Average Americans feel dissected, disillusioned, frustrated and forgotten. Moreover, popular faith in the ability to create a better life has fallen and a general feeling of pessimism seems to be the tone of the day. Confidence in our national institutions has all but collapsed, which isn’t surprising when we can still look around at good people striving in honest work and struggling to get ahead.
This election has undoubtedly been one of the most atrocious displays of “public decorum” in modern political history, with rampant personal attacks and new rhetorical lows encountered almost daily. But perhaps the most heinous of these affronts has been the exploitation of American disillusionment for personal political gain by Donald Trump. In recent weeks, the Republican nominee, confronted with flailing national poll numbers after the revelation of a 2005 tape in which he bragged about his ability to sexually assault women with impunity, has taken to questioning the legitimacy of the American electoral system.

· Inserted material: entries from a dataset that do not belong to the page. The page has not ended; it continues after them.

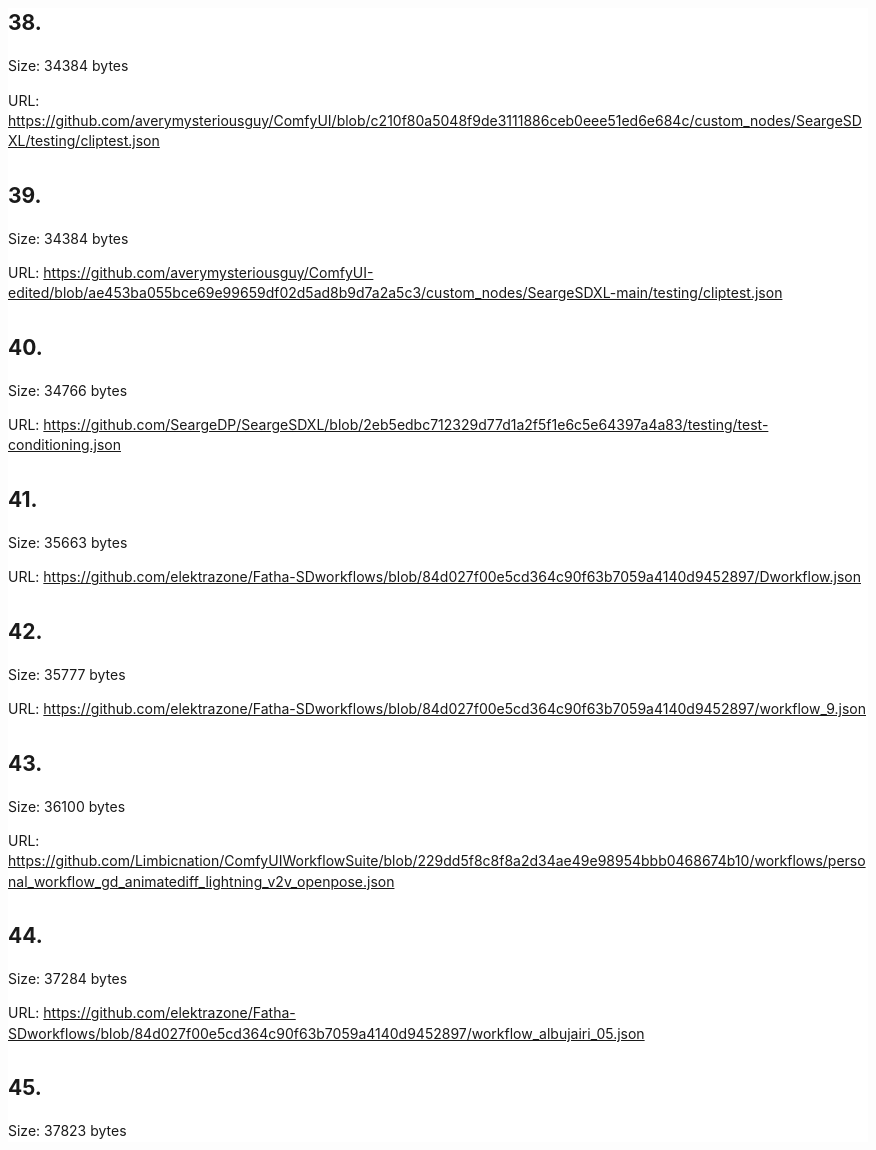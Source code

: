 ## 38. 

Size: 34384 bytes

URL: https://github.com/averymysteriousguy/ComfyUI/blob/c210f80a5048f9de3111886ceb0eee51ed6e684c/custom_nodes/SeargeSDXL/testing/cliptest.json

## 39. 

Size: 34384 bytes

URL: https://github.com/averymysteriousguy/ComfyUI-edited/blob/ae453ba055bce69e99659df02d5ad8b9d7a2a5c3/custom_nodes/SeargeSDXL-main/testing/cliptest.json

## 40. 

Size: 34766 bytes

URL: https://github.com/SeargeDP/SeargeSDXL/blob/2eb5edbc712329d77d1a2f5f1e6c5e64397a4a83/testing/test-conditioning.json

## 41. 

Size: 35663 bytes

URL: https://github.com/elektrazone/Fatha-SDworkflows/blob/84d027f00e5cd364c90f63b7059a4140d9452897/Dworkflow.json

## 42. 

Size: 35777 bytes

URL: https://github.com/elektrazone/Fatha-SDworkflows/blob/84d027f00e5cd364c90f63b7059a4140d9452897/workflow_9.json

## 43. 

Size: 36100 bytes

URL: https://github.com/Limbicnation/ComfyUIWorkflowSuite/blob/229dd5f8c8f8a2d34ae49e98954bbb0468674b10/workflows/personal_workflow_gd_animatediff_lightning_v2v_openpose.json

## 44. 

Size: 37284 bytes

URL: https://github.com/elektrazone/Fatha-SDworkflows/blob/84d027f00e5cd364c90f63b7059a4140d9452897/workflow_albujairi_05.json

## 45. 

Size: 37823 bytes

Instead of addressing the lack of institutional confidence experienced by so many in our nation and fighting to restore this confidence, Mr. Trump has attempted to bring American democracy itself into question. Tweets and speeches routinely feature claims that the election is “rigged.” From unfounded accusations of conspiracy between his opponent and national media outlets, to calling on his supporters to monitor polling stations, the boiling rhetoric of a nefariously pre-determined election is as dangerously corrosive as it is unprecedented.
Irresponsibly creating doubt about the fairness of a presidential election in order to excuse self-inflicted campaign failures is a disservice to the American people, one that encourages a warped understanding of political reality. It is the ultimate transgression from a campaign that has spectacularly failed to meet the demands of a beleaguered and deserving public.
And that is tragic.
It is tragic because the backward slide towards attacking electoral legitimacy, while demonizing one’s opponent creeps dangerously close to mob-rule mentality. It is tragic because the problems facing average people are not being met with serious solutions. It is tragic because when the American people cried out for a restoration of hope, they did not get it.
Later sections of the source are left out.